To resuscitate a dying person is a scary task. Let’s say you walk along the coast and discover a distant cousin laying there lifeless. She is not even breathing any longer, and you understand from how she looks that she must have been washed ashore after drifting in a rudderless boat under a merciless sun for days without food, drink, or even a cap to cover her head. 

Sadly, this is not just some movie script but an increasingly realistic scenario as the crisis persists in Lebanon. But in such a situation, besides making an outcry of emotional anguish, most of us will hardly know what the right thing to do is. We would perhaps carry the victim to someone who can help or try what we have seen in some TV show to make the victim breathe. Even if this works, however, chances are high that we become frantic and wouldn’t know what further aid to give for what problem and in what order. And if we seek to nurse the victim back to mental and physical health, finding and implementing adequate treatment will be another giant leap.  

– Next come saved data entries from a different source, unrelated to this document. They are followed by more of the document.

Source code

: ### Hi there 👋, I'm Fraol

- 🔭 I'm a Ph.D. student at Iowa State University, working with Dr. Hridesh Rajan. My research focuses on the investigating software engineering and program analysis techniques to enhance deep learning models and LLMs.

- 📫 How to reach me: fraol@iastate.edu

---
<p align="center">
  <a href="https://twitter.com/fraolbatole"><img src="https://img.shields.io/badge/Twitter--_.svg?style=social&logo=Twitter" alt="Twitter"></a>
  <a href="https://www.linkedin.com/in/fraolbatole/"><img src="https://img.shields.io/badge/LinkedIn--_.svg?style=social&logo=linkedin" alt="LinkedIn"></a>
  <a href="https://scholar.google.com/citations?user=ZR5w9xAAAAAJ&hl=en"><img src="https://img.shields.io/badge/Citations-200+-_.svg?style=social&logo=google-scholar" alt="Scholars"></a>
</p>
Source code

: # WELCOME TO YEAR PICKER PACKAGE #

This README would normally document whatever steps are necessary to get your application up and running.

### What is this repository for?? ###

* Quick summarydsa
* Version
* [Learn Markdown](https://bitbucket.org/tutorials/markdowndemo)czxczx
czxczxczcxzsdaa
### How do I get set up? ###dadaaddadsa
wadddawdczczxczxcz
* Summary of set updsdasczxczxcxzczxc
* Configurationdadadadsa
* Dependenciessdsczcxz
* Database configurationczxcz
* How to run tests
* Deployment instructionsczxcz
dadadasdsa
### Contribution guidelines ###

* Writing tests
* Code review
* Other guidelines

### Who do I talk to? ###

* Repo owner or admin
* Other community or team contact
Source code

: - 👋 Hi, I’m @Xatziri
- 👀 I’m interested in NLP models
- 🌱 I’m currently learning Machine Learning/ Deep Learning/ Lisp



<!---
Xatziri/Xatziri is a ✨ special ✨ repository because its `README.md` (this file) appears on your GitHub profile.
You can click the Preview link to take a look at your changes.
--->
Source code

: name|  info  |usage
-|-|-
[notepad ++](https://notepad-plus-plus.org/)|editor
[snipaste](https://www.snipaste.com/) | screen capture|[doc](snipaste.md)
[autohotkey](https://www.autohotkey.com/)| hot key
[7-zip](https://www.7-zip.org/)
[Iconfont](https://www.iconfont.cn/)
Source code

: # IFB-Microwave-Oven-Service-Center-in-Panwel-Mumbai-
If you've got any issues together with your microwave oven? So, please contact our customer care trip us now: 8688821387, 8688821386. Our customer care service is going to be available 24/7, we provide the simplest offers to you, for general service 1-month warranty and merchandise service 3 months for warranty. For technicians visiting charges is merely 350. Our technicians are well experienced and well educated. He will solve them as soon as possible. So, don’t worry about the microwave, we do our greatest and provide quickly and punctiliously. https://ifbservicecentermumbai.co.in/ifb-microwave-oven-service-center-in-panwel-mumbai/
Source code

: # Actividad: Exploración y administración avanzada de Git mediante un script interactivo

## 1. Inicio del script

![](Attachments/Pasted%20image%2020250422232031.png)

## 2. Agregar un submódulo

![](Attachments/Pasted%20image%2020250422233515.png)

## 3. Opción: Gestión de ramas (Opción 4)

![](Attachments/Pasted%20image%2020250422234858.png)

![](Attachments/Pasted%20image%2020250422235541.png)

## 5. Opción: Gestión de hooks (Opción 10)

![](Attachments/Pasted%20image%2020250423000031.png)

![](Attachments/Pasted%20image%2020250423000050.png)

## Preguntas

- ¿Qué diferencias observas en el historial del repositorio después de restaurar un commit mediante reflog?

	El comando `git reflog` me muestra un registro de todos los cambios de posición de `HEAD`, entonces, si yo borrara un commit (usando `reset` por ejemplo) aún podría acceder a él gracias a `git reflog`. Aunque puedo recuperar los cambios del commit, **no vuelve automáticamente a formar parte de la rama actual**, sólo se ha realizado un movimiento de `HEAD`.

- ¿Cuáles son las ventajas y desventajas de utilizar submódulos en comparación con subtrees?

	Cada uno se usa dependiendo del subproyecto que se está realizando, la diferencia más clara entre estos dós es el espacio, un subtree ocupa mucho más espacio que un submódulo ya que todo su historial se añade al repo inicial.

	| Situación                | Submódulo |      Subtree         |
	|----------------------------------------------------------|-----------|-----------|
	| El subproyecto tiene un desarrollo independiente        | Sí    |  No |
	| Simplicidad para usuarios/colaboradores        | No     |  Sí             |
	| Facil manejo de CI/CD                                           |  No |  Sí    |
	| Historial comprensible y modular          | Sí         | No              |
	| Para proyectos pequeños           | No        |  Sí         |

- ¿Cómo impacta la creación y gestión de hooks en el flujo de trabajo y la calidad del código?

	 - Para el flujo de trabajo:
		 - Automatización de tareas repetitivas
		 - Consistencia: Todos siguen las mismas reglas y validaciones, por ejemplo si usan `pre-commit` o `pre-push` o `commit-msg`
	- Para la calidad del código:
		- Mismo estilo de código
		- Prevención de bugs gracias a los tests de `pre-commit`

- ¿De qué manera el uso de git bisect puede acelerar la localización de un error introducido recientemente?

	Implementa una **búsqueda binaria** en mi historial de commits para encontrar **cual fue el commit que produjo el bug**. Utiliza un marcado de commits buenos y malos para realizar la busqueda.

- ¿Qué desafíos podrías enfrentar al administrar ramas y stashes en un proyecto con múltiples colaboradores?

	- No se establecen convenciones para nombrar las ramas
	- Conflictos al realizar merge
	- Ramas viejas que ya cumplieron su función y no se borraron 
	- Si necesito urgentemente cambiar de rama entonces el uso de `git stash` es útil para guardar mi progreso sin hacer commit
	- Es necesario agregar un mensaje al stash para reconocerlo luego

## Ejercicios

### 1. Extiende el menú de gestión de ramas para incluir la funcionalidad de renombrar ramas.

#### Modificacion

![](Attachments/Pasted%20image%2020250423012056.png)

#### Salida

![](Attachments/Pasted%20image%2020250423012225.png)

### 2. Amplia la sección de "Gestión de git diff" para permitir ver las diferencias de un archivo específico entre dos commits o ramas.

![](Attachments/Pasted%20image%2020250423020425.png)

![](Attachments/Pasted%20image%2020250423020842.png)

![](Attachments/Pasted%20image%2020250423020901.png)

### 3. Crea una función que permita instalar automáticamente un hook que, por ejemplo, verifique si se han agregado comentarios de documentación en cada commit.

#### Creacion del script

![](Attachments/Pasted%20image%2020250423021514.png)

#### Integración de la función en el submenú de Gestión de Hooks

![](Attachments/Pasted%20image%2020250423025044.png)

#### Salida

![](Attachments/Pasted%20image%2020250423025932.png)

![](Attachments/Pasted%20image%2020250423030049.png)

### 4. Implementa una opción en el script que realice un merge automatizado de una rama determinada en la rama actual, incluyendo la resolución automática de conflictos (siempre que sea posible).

Bringing an entire country back to life is incomparably more difficult than resuscitating a drowning friend. Against a constant barrage of fears – which were part rational expectations but mostly destructive rumors – that started even before the acute crisis outbreak of 2019, Lebanon has survived month after month by virtue of the people’s resilience. Some of our troubles have, in the meanwhile, diminished or look more manageable today than they did in 2020. However, none of the principal systemic challenges of 2019 and the preceding years has yet been solved. 

Still, there is good. In the realm of microeconomics, meaning the individual and collective affairs of private economic agents, the proven energy of Lebanese industrialists, women business leaders, and entrepreneurs is a source of hope (see our Gender Equity special report for evidence). In the financial economy, there are meaningful efforts afoot regarding the mobilization of finance and access to funding sources – both from private investors and under the inclusion of International Financial Institutions. In global policy matters that are essential predicators for the future development of local industries and SMEs, new initiatives aim to enhance the alignment of Lebanese ventures with climate, environmental, social, and governance standards that are defining the sustainability agenda of entire economies, including the Lebanese one (see story on GCF and ESG). 

And although one cannot honestly speak of a political economy or macroeconomic policy involving the government as a driver of better and integrative development of economic life, even the negotiations and reform efforts of the government from the beginning of 2022 up to the time of the elections appear, by a dispassionate assessment, more fruitful than what was delivered in previous attempts. 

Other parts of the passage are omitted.